Your goal — Return the lines of the material below exactly, beginning with the line that has "To the peers" in it and finishing with the line that has "CSS3, JavaScript, Flutter" in it. Leave all pictures aside.

Supplied records —
--------------------

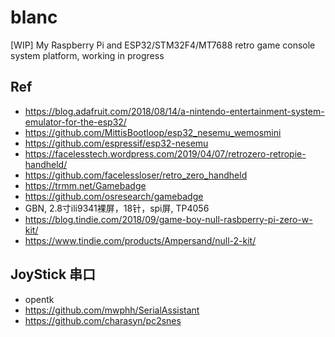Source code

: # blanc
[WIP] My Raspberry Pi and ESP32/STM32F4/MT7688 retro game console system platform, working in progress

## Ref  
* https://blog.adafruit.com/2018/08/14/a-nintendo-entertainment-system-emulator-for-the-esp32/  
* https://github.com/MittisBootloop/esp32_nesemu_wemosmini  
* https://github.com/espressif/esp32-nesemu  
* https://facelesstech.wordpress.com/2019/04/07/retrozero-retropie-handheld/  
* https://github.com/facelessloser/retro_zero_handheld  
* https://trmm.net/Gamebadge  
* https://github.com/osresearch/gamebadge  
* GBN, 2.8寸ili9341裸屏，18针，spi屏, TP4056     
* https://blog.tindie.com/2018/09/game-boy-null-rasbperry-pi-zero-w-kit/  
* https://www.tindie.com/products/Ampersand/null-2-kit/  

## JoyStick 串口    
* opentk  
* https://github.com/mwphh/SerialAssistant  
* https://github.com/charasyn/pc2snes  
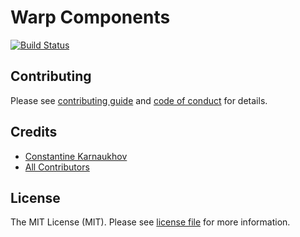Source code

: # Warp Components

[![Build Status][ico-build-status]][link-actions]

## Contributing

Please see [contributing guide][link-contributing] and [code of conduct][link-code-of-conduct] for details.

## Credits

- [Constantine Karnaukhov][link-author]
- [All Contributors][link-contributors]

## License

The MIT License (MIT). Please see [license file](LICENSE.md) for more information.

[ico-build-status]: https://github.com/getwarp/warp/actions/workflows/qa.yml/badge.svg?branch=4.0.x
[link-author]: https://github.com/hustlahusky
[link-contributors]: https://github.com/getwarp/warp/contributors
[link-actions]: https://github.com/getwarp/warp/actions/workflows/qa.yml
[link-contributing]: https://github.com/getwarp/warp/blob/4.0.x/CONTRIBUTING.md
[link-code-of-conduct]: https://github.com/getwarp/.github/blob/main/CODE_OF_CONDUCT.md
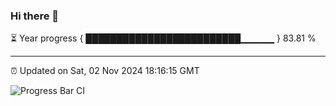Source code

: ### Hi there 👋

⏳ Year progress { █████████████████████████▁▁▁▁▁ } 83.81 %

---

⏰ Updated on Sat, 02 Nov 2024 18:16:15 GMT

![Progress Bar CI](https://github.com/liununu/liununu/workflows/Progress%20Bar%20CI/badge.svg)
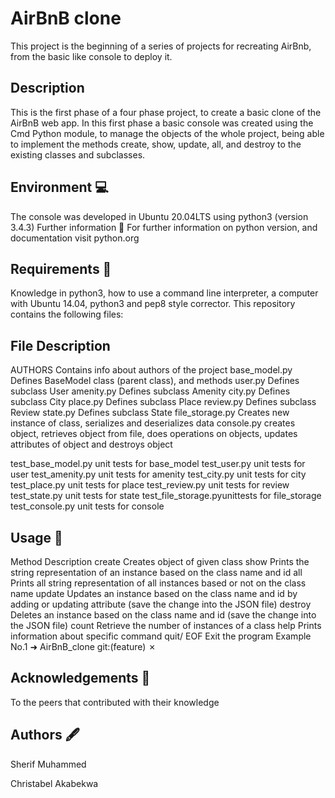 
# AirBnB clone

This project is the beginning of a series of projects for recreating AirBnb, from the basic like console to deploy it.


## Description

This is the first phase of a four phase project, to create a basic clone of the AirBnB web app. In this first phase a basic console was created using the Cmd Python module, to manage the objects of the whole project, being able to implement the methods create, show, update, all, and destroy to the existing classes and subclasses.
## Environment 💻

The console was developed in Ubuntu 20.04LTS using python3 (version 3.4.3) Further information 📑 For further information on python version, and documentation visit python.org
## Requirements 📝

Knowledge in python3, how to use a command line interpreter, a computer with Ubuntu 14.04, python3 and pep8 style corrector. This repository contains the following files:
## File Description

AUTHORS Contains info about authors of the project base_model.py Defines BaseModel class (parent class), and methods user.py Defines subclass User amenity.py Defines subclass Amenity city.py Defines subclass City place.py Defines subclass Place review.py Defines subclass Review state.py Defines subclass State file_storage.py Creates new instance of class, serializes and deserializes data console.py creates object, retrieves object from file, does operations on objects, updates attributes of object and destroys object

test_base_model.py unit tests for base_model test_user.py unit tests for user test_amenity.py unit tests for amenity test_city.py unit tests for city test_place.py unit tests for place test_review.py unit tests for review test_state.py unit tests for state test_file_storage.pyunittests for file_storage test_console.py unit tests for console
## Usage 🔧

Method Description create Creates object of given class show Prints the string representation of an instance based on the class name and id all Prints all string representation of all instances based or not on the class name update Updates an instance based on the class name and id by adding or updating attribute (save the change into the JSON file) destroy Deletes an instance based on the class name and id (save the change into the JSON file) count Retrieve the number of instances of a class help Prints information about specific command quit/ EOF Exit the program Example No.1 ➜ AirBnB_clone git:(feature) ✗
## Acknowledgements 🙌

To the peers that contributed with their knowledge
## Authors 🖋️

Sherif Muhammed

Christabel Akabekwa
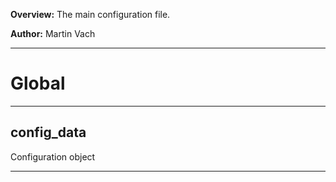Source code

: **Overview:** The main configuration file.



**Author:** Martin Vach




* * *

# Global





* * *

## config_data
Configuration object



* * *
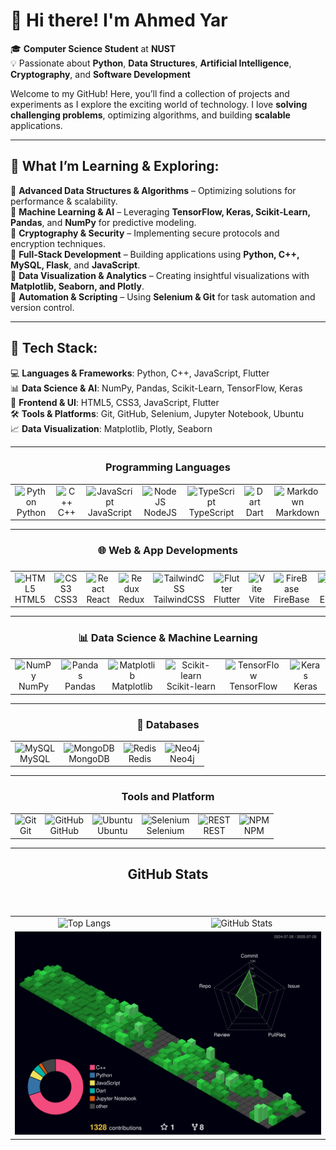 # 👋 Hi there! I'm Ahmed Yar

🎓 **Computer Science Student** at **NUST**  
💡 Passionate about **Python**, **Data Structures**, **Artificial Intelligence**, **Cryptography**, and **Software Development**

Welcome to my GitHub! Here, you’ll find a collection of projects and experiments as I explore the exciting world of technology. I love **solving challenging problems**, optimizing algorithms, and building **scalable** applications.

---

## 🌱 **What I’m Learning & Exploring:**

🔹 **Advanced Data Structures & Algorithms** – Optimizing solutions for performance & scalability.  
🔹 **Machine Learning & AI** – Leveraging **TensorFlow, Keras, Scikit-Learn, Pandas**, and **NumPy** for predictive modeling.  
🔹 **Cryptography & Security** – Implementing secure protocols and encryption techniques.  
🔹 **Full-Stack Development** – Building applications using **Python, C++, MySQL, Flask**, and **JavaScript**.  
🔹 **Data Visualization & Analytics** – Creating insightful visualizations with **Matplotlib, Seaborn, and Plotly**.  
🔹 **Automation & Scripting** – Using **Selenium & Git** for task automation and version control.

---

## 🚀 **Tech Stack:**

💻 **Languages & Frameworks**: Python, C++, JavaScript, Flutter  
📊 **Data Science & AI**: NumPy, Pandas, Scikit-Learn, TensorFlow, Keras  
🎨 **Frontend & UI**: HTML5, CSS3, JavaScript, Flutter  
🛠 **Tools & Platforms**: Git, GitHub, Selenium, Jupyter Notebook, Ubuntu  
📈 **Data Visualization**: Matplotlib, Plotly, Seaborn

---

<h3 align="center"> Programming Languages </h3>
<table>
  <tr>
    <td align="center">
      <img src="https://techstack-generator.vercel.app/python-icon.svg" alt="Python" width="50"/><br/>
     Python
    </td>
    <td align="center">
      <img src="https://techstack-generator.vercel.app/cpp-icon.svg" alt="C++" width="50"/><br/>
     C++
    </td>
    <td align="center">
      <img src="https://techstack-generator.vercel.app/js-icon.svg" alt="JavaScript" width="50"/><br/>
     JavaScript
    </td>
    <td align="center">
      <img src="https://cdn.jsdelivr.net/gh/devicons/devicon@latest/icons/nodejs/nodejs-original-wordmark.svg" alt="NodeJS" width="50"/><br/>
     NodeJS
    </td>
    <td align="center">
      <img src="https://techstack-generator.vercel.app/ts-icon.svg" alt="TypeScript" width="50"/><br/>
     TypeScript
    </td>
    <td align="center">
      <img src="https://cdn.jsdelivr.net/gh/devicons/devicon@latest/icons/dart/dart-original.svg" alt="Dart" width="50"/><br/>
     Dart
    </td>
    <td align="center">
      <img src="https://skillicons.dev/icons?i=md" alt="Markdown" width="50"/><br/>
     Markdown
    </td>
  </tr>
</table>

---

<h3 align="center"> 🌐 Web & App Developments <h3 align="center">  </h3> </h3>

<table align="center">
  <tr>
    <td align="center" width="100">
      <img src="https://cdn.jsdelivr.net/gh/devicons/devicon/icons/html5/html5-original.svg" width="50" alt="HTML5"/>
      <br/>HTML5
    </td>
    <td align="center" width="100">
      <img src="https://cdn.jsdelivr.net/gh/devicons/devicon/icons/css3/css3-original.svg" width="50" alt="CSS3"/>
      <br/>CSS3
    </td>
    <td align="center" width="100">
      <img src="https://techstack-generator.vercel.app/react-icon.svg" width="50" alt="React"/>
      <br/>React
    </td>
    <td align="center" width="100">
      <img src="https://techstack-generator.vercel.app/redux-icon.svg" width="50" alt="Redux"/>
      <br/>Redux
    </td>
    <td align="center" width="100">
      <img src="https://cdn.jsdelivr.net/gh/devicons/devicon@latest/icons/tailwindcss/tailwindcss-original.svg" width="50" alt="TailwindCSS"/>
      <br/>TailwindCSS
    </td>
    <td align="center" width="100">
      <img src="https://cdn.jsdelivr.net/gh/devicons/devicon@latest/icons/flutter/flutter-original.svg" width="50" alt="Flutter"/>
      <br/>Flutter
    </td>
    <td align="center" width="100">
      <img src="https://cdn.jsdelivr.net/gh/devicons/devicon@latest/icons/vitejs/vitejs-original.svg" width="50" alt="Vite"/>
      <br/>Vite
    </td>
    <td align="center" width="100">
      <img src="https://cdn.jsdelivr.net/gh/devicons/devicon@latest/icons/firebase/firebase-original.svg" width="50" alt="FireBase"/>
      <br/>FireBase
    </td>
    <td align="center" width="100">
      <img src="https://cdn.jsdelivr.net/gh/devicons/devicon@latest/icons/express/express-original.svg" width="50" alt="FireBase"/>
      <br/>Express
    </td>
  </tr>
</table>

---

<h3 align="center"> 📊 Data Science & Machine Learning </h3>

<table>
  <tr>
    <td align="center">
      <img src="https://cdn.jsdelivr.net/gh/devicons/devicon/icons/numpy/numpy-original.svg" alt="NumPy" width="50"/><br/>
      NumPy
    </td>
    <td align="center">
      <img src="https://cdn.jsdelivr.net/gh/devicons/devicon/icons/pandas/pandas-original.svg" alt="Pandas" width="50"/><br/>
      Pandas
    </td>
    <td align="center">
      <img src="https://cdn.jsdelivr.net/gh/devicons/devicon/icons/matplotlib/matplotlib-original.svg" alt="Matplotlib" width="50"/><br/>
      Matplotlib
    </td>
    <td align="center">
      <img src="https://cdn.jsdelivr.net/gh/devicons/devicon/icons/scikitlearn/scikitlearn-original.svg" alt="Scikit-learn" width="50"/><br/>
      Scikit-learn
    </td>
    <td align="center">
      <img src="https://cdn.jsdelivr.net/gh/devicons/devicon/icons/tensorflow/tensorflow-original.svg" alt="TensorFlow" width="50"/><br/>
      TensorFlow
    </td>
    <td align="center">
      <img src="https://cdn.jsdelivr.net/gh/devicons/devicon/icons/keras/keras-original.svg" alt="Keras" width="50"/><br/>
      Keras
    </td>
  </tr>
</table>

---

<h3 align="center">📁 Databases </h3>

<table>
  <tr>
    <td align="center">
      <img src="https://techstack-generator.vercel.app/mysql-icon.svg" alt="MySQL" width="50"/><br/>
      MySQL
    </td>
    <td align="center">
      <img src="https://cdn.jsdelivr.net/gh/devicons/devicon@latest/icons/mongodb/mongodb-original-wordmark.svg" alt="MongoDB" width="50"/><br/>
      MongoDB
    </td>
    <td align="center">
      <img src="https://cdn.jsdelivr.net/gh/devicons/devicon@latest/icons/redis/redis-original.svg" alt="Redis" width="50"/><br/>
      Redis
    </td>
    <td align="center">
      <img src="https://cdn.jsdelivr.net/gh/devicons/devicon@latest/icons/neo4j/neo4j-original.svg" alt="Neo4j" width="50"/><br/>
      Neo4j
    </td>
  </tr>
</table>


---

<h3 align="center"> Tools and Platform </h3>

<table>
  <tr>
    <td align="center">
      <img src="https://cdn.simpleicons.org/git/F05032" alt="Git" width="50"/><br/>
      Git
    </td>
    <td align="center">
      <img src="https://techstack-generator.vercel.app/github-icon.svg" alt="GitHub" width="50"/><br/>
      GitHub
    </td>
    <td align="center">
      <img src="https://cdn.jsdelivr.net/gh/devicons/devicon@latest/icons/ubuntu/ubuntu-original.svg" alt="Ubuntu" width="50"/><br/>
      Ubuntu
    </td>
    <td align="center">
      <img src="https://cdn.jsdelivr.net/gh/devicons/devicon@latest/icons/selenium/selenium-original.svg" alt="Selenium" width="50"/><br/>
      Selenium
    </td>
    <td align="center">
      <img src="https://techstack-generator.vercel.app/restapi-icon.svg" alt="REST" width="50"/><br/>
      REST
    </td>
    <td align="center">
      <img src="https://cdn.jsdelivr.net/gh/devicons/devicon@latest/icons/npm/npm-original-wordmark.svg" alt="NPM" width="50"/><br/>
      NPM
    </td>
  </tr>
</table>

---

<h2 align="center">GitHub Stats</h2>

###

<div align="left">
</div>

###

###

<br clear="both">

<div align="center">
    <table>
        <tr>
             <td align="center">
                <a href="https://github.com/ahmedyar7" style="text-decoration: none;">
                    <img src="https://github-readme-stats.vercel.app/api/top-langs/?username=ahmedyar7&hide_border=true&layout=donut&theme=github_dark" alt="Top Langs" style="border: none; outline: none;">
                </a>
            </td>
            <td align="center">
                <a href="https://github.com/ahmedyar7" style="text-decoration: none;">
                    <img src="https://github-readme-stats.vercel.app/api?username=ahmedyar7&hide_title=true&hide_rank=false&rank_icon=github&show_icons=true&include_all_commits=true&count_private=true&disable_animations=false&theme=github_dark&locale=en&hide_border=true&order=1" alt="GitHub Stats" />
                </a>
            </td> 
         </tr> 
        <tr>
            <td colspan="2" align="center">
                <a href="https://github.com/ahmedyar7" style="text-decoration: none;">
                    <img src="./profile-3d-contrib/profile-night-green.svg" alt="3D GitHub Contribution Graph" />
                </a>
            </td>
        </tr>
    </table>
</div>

--------------------

Exercise result —
To the peers that contributed with their knowledge
## Authors 🖋️

Sherif Muhammed

Christabel Akabekwa
Source code

: **Overview:** The main configuration file.



**Author:** Martin Vach




* * *

# Global





* * *

## config_data
Configuration object



* * *
 # 👋 Hi there! I'm Ahmed Yar

🎓 **Computer Science Student** at **NUST**  
💡 Passionate about **Python**, **Data Structures**, **Artificial Intelligence**, **Cryptography**, and **Software Development**

Welcome to my GitHub! Here, you’ll find a collection of projects and experiments as I explore the exciting world of technology. I love **solving challenging problems**, optimizing algorithms, and building **scalable** applications.

---

## 🌱 **What I’m Learning & Exploring:**

🔹 **Advanced Data Structures & Algorithms** – Optimizing solutions for performance & scalability.  
🔹 **Machine Learning & AI** – Leveraging **TensorFlow, Keras, Scikit-Learn, Pandas**, and **NumPy** for predictive modeling.  
🔹 **Cryptography & Security** – Implementing secure protocols and encryption techniques.  
🔹 **Full-Stack Development** – Building applications using **Python, C++, MySQL, Flask**, and **JavaScript**.  
🔹 **Data Visualization & Analytics** – Creating insightful visualizations with **Matplotlib, Seaborn, and Plotly**.  
🔹 **Automation & Scripting** – Using **Selenium & Git** for task automation and version control.

---

## 🚀 **Tech Stack:**

💻 **Languages & Frameworks**: Python, C++, JavaScript, Flutter  
📊 **Data Science & AI**: NumPy, Pandas, Scikit-Learn, TensorFlow, Keras  
🎨 **Frontend & UI**: HTML5, CSS3, JavaScript, Flutter  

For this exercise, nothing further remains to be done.